I accompany the motorcade back to the Casa Rosada this afternoon, but no way am I gonna cool my heels around these Argie thugs again. Just a few minutes on Plaza de Mayo to get the lay of the land, then back to the hotel to rendez-vous with Dean Fischer, a citizen similarly determined to avoid dead time. … we stroll at length through the Sunday crowd of lolly-gaggers on the Florida, B.A.'s pedestrian mall where most of the fancy shops are concentrated, including an affiliate of Harrod's (love the signs saturating its shop windows: HARROD'S, LA GRAN TIENDA ARGENTINA, ADHIERE AL GRAN MOMENTO NACIONAL - reminds me of the notices you used to see in the rioting black ghettos back home, PLEASE DO NOT TRASH THIS STORE, IT IS OWNED BY A SOUL BROTHER …) …

… Haig's return from the Casa Rosada and the post-mortem caucus … happens … about 2 in the morning, the beginning of the really down part of this long day. Seems I was courageous (or incautious) enough to convey to the Secretary via Tom Enders my growing sense of Washington unease at the course of these interminable talks. I told the latter of my secure-phone exchanges with both the Judge and Bud McFarlane and the concern I detected on their part about both the length of the "negotiations" and the lack of detailed information coming out of them.
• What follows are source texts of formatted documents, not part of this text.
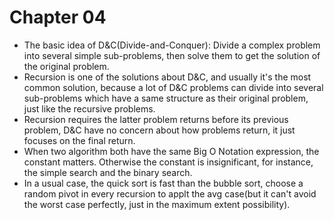 # Chapter 04

- The basic idea of D&C(Divide-and-Conquer): Divide a complex problem into several simple sub-problems, then solve them to get the solution of the original problem.
- Recursion is one of the solutions about D&C, and usually it's the most common solution, because a lot of D&C problems can divide into several sub-problems which have a same structure as their original problem, just like the recursive problems.
- Recursion requires the latter problem returns before its previous problem, D&C have no concern about how problems return, it just focuses on the final return.
- When two algorithm both have the same Big O Notation expression, the constant matters. Otherwise the constant is insignificant, for instance, the simple search and the binary search.
- In a usual case, the quick sort is fast than the bubble sort, choose a random pivot in every recursion to applt the avg case(but it can't avoid the worst case perfectly, just in the maximum extent possibility). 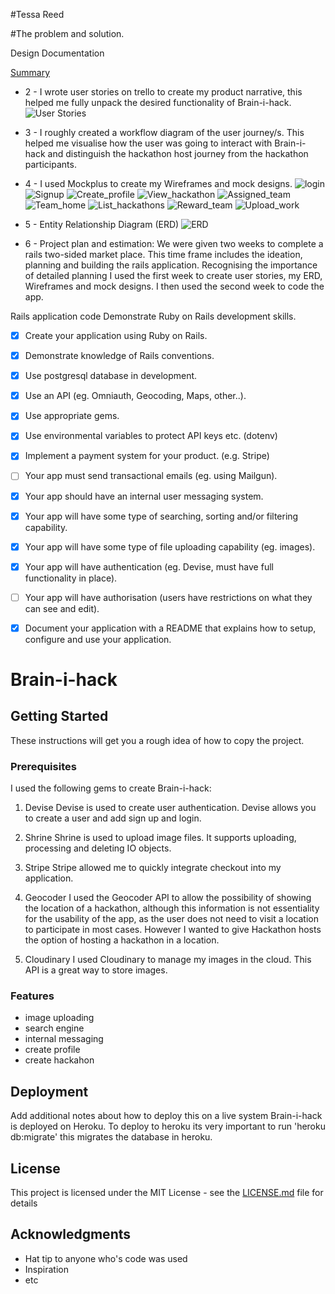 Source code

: #Tessa Reed

#The problem and solution.

Design Documentation

[Summary](https://docs.google.com/a/ait.nsw.edu.au/document/d/1V19cIZnVO7e-gunfpClTeKZ7UDwJEamIKU0qbVJqK9U/edit?usp=sharing)


- 2 - I wrote user stories on trello to create my product narrative, this helped me fully unpack the desired functionality of Brain-i-hack.
![User Stories]()

- 3 - I roughly created a workflow diagram of the user journey/s. This helped me visualise how the user was going to interact with Brain-i-hack and distinguish the hackathon host journey from the hackathon participants.



- 4 - I used Mockplus to create my Wireframes and mock designs.
![login]()
![Signup]()
![Create_profile]()
![View_hackathon]()
![Assigned_team]()
![Team_home]()
![List_hackathons]()
![Reward_team]()
![Upload_work]()

- 5 - Entity Relationship Diagram (ERD)
![ERD]()

- 6 - Project plan and estimation: We were given two weeks to complete a rails two-sided market place. This time frame includes the ideation, planning and building the rails application. Recognising the importance of detailed planning I used the first week to create user stories, my ERD, Wireframes and mock designs. I then used the second week to code the app.



Rails application code
Demonstrate Ruby on Rails development skills.

- [x] Create your application using Ruby on Rails.
- [x]  Demonstrate knowledge of Rails conventions.
- [x]  Use postgresql database in development.
- [x] Use an API (eg. Omniauth, Geocoding, Maps, other..).
- [X] Use appropriate gems.
- [X] Use environmental variables to protect API keys etc. (dotenv)
- [X] Implement a payment system for your product. (e.g. Stripe)
- [ ] Your app must send transactional emails (eg. using Mailgun).
- [X] Your app should have an internal user messaging system.
- [X] Your app will have some type of searching, sorting and/or filtering capability.
- [X] Your app will have some type of file uploading capability (eg. images).
- [X] Your app will have authentication (eg. Devise, must have full functionality in place).
- [ ] Your app will have authorisation (users have restrictions on what they can see and edit).
- [X] Document your application with a README that explains how to setup, configure and use your application.


# Brain-i-hack



## Getting Started

These instructions will get you a rough idea of how to copy the project.

### Prerequisites

I used the following gems to create Brain-i-hack:

1. Devise
Devise is used to create user authentication. Devise allows you to create a user and add sign up and login.

2. Shrine
Shrine is used to upload image files. It supports uploading, processing and deleting IO objects.

3. Stripe
Stripe allowed me to quickly integrate checkout into my application.

4. Geocoder
I used the Geocoder API to allow the possibility of showing the location of a hackathon, although this information is not essentiality for the usability of the app, as the user does not need to visit a location to participate in most cases. However I wanted to give Hackathon hosts the option of hosting a hackathon in a location.

5. Cloudinary
I used Cloudinary to manage my images in the cloud. This API is a great way to store images.


### Features

- image uploading
- search engine
- internal messaging
- create profile
- create hackahon

## Deployment

Add additional notes about how to deploy this on a live system
Brain-i-hack is deployed on Heroku.
To deploy to heroku its very important to run 'heroku db:migrate' this migrates the database in heroku.

## License

This project is licensed under the MIT License - see the [LICENSE.md](LICENSE.md) file for details

## Acknowledgments

* Hat tip to anyone who's code was used
* Inspiration
* etc
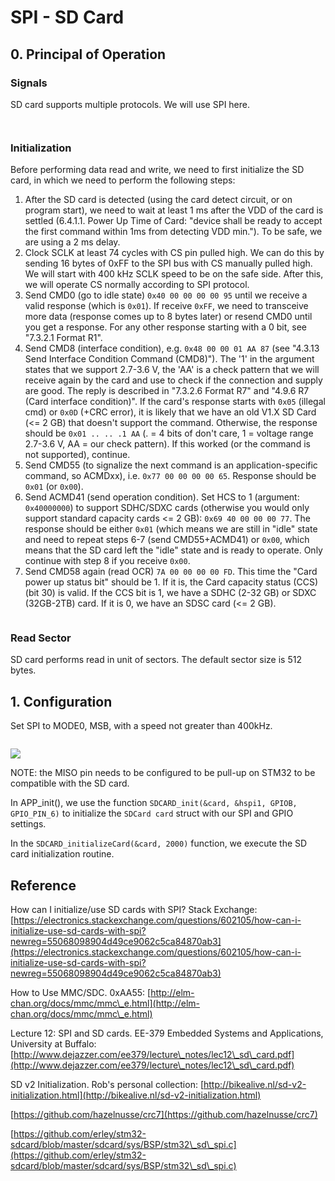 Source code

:# SPI - SD Card

## 0. Principal of Operation

### Signals

SD card supports multiple protocols. We will use SPI here.

<figure><img src="../../.gitbook/assets/sd-card-pinout.png" alt=""><figcaption></figcaption></figure>



<figure><img src="../../.gitbook/assets/Screenshot 2023-01-30 202933.png" alt=""><figcaption></figcaption></figure>





### Initialization

Before performing data read and write, we need to first initialize the SD card, in which we need to perform the following steps:

1. After the SD card is detected (using the card detect circuit, or on program start), we need to wait at least 1 ms after the VDD of the card is settled (6.4.1.1. Power Up Time of Card: "device shall be ready to accept the first command within 1ms from detecting VDD min."). To be safe, we are using a 2 ms delay.
2. Clock SCLK at least 74 cycles with CS pin pulled high. We can do this by sending 16 bytes of 0xFF to the SPI bus with CS manually pulled high. We will start with 400 kHz SCLK speed to be on the safe side. After this, we will operate CS normally according to SPI protocol.
3. Send CMD0 (go to idle state) `0x40 00 00 00 00 95` until we receive a valid response (which is `0x01`). If receive `0xFF`, we need to transceive more data (response comes up to 8 bytes later) or resend CMD0 until you get a response. For any other response starting with a 0 bit, see "7.3.2.1 Format R1".
4. Send CMD8 (interface condition), e.g. `0x48 00 00 01 AA 87` (see "4.3.13 Send Interface Condition Command (CMD8)"). The '1' in the argument states that we support 2.7-3.6 V, the 'AA' is a check pattern that we will receive again by the card and use to check if the connection and supply are good. The reply is described in "7.3.2.6 Format R7" and "4.9.6 R7 (Card interface condition)". If the card's response starts with `0x05` (illegal cmd) or `0x0D` (+CRC error), it is likely that we have an old V1.X SD Card (<= 2 GB) that doesn't support the command. Otherwise, the response should be `0x01 .. .. .1 AA` (. = 4 bits of don't care, 1 = voltage range 2.7-3.6 V, AA = our check pattern). If this worked (or the command is not supported), continue.
5. Send CMD55 (to signalize the next command is an application-specific command, so ACMDxx), i.e. `0x77 00 00 00 00 65`. Response should be `0x01` (or `0x00`).
6. Send ACMD41 (send operation condition). Set HCS to 1 (argument: `0x40000000`) to support SDHC/SDXC cards (otherwise you would only support standard capacity cards <= 2 GB): `0x69 40 00 00 00 77`. The response should be either `0x01` (which means we are still in "idle" state and need to repeat steps 6-7 (send CMD55+ACMD41) or `0x00`, which means that the SD card left the "idle" state and is ready to operate. Only continue with step 8 if you receive `0x00`.
7.  Send CMD58 again (read OCR) `7A 00 00 00 00 FD`. This time the "Card power up status bit" should be 1. If it is, the Card capacity status (CCS) (bit 30) is valid. If the CCS bit is 1, we have a SDHC (2-32 GB) or SDXC (32GB-2TB) card. If it is 0, we have an SDSC card (<= 2 GB).



<figure><img src="../../.gitbook/assets/sdinit.png" alt=""><figcaption></figcaption></figure>

### Read Sector

SD card performs read in unit of sectors. The default sector size is 512 bytes.



## 1. Configuration

Set SPI to MODE0, MSB, with a speed not greater than 400kHz.

<figure><img src="../../.gitbook/assets/image (31).png" alt=""><figcaption></figcaption></figure>

![](<../../.gitbook/assets/image (75).png>)

NOTE: the MISO pin needs to be configured to be pull-up on STM32 to be compatible with the SD card.&#x20;





In APP\_init(), we use the function `SDCARD_init(&card, &hspi1, GPIOB, GPIO_PIN_6)` to initialize the `SDCard card` struct with our SPI and GPIO settings.



In the `SDCARD_initializeCard(&card, 2000)` function, we execute the SD card initialization routine.&#x20;







## Reference

How can I initialize/use SD cards with SPI? Stack Exchange: [https://electronics.stackexchange.com/questions/602105/how-can-i-initialize-use-sd-cards-with-spi?newreg=55068098904d49ce9062c5ca84870ab3](https://electronics.stackexchange.com/questions/602105/how-can-i-initialize-use-sd-cards-with-spi?newreg=55068098904d49ce9062c5ca84870ab3)

How to Use MMC/SDC. 0xAA55: [http://elm-chan.org/docs/mmc/mmc\_e.html](http://elm-chan.org/docs/mmc/mmc\_e.html)

Lecture 12: SPI and SD cards. EE-379 Embedded Systems and Applications, University at Buffalo: [http://www.dejazzer.com/ee379/lecture\_notes/lec12\_sd\_card.pdf](http://www.dejazzer.com/ee379/lecture\_notes/lec12\_sd\_card.pdf)

SD v2 Initialization. Rob's personal collection: [http://bikealive.nl/sd-v2-initialization.html](http://bikealive.nl/sd-v2-initialization.html)

[https://github.com/hazelnusse/crc7](https://github.com/hazelnusse/crc7)

[https://github.com/erley/stm32-sdcard/blob/master/sdcard/sys/BSP/stm32\_sd\_spi.c](https://github.com/erley/stm32-sdcard/blob/master/sdcard/sys/BSP/stm32\_sd\_spi.c)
Was I wise to give this raw to Enders? Should I have button-holed the Secretary directly on the side? Tom is a super-bright guy, but he is super-arrogant too - I think of Larry the Eagle's remark, "He may be six foot, eight inches tall, but he still has a Napoleonic Complex!" - and what's more, he may be seriously afflicted by the Fatigue Factor. Having invested so much physical and psychic expenditure in this enterprise, he may not be fully capable of judging when the moment has come to break it off (I for one believe the Secretary has already lingered at least a day longer than he should have). In any event, I am not altogether sure how Big Tom has cast my remarks vis-à-vis Haig. The former has already curtly dismissed a Sec-Pres I strongly recommended he endorse as "too defensive" (the [fo.176 begins] message was meant to be a loyal, assist-covering summation with which Haig could provide some of the filler detail the White House felt it lacked while at the same time putting the likely failure of our efforts into a larger context, emphasizing the long-shot pessimism with which we approached this whole caper), and I really do wonder if Tom's judgment is not seriously in question at the moment. I go back to bed, only to be resummoned into the Secretary's suite at 3. He is exercised about the mood I conveyed from Clark and McFarlane - "Jim, what is this crap about the White House being worried over what's going on!" - and even though his aide Woody Goldberg will tell me later that the SecState trusts me and values my honesty, I go back to a four-hour sleep riddled with disquiet. Is that Malta Ambassadorship, seemingly so close, now floating out of my reach like the will-o'-the-wisp I always suspected it to be?????